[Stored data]

^^^^^^^^

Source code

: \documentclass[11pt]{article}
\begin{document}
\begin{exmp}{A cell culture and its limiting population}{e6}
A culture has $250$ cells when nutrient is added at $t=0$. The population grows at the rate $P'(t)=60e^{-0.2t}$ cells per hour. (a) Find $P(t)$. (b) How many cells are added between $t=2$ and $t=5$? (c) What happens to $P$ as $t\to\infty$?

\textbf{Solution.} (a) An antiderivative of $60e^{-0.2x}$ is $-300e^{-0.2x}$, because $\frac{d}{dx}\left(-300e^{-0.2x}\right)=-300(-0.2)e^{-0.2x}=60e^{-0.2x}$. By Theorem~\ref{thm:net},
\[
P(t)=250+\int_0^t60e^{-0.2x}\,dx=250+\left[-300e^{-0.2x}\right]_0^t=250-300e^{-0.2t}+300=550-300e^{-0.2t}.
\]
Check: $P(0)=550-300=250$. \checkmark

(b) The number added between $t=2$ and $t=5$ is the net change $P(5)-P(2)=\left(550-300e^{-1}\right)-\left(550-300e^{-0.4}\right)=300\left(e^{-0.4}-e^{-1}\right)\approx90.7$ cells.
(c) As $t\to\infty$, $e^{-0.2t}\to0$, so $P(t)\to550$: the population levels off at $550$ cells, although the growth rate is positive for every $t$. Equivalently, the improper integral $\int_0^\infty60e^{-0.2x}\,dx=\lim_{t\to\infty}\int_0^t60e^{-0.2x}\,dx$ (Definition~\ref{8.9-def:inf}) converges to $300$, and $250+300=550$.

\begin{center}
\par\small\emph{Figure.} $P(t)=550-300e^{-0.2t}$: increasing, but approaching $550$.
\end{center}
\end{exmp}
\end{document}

^^^^^^^^

> _Instructions for the task_:
Examine the records and pull out every line where the string "exmp" occurs.

> _Reply_:
\begin{exmp}{A cell culture and its limiting population}{e6}
\end{exmp}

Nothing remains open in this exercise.